*** Begin section ***

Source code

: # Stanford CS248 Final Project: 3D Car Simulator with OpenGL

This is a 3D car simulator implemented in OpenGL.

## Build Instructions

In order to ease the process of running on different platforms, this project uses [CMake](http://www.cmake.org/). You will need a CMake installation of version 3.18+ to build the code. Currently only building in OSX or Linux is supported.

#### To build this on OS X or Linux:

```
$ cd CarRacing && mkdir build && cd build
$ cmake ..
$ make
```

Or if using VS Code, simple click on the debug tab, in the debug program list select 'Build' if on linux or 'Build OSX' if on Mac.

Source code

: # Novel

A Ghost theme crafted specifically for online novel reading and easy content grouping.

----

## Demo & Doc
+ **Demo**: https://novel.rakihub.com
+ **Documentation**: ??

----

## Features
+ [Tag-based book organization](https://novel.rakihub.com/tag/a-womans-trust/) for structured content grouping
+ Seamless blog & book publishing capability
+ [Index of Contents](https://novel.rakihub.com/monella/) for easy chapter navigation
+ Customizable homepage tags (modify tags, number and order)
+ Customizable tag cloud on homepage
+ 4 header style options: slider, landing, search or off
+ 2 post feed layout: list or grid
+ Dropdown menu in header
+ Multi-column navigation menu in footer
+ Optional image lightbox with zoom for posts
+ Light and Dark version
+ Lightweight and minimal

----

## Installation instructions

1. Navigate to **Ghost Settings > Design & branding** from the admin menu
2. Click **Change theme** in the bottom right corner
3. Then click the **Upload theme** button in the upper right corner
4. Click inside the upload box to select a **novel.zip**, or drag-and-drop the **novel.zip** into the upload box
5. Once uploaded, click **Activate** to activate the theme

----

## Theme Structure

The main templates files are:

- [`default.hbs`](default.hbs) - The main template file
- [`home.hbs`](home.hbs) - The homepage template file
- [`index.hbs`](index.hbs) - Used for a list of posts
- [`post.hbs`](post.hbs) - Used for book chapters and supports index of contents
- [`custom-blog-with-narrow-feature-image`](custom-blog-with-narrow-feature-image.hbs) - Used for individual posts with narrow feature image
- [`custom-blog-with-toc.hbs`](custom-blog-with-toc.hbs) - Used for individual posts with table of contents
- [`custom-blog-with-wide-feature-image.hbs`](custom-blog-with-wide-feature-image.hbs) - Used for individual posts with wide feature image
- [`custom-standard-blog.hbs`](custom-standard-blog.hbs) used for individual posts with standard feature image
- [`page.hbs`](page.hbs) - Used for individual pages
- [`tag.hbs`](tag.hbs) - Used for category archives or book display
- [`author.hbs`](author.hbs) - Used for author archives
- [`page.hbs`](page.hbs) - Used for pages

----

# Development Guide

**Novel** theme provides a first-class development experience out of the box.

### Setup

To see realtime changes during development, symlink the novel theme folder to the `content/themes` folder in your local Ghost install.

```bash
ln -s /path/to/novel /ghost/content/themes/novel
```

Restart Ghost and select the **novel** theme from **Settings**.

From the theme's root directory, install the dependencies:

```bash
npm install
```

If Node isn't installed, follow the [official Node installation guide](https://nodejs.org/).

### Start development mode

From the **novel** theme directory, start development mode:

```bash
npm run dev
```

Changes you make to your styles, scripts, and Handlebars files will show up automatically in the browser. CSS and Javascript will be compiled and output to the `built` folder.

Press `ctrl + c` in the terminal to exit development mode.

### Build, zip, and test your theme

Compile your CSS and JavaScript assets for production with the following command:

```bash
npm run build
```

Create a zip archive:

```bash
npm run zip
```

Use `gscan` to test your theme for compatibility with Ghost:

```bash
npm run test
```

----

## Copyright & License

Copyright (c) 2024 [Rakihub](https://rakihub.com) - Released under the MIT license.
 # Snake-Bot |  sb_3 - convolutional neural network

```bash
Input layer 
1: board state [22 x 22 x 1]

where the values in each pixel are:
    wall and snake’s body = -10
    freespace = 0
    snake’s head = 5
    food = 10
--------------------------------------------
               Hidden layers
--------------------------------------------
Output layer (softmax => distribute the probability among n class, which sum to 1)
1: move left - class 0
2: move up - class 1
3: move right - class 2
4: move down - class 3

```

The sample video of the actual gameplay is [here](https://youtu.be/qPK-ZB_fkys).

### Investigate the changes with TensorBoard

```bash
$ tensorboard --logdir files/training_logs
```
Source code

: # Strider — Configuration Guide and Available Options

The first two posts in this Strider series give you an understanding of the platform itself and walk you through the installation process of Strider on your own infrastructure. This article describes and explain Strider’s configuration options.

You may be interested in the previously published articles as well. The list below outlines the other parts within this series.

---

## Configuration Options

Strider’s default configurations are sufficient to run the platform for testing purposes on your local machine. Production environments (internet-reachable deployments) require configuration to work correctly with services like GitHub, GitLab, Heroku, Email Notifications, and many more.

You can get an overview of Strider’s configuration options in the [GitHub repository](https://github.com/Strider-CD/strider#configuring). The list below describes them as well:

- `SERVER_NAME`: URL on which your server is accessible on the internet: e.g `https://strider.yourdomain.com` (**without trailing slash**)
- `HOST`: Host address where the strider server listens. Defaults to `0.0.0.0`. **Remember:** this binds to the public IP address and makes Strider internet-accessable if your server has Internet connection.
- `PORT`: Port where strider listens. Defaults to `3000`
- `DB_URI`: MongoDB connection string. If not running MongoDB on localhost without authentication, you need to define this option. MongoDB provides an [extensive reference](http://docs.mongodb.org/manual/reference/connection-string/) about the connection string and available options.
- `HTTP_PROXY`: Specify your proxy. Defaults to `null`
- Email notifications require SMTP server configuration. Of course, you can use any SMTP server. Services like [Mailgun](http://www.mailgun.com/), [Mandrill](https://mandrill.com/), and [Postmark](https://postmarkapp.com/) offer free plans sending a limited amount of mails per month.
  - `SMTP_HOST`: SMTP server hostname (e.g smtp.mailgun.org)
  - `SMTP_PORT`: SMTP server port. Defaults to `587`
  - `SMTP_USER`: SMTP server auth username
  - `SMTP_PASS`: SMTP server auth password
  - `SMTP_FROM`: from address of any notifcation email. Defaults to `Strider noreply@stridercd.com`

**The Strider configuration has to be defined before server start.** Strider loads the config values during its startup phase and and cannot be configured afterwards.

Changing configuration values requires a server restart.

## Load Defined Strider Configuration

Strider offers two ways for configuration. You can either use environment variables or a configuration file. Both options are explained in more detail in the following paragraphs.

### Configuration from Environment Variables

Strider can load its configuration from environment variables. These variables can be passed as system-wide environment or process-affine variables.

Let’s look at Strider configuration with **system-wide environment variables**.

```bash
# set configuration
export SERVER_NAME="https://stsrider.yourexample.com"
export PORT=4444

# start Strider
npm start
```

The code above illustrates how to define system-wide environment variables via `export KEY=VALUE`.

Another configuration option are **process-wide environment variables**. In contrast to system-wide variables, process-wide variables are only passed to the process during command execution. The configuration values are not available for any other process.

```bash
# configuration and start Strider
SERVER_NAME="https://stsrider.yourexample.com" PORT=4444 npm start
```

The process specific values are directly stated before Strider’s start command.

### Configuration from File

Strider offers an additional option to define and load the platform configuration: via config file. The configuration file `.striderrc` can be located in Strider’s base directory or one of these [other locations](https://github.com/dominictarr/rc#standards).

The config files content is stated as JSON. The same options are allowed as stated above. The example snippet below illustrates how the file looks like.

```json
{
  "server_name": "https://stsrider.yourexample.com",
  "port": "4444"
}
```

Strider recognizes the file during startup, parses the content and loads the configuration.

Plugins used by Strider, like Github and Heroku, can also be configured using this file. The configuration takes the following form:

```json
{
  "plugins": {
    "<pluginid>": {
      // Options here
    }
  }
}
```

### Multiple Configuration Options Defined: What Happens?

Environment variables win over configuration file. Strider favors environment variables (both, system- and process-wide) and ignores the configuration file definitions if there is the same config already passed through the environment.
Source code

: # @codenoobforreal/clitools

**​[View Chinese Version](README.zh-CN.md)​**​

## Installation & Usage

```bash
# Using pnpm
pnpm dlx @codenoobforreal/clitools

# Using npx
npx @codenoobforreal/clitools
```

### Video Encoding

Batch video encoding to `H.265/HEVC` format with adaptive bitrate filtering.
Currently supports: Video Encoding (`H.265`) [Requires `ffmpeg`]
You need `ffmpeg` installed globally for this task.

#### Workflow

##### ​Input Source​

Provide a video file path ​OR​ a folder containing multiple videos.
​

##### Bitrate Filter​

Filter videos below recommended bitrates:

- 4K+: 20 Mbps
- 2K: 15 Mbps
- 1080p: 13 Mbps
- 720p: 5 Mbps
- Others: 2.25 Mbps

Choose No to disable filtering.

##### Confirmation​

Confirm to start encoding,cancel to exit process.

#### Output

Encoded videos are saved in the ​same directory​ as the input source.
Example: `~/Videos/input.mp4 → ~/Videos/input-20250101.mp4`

*** End section ***

▶ _What you need to do_: Within the material, how many lines hold the word "stsrider"? Only the number is needed.

▶ _Answer for this exercise_: 3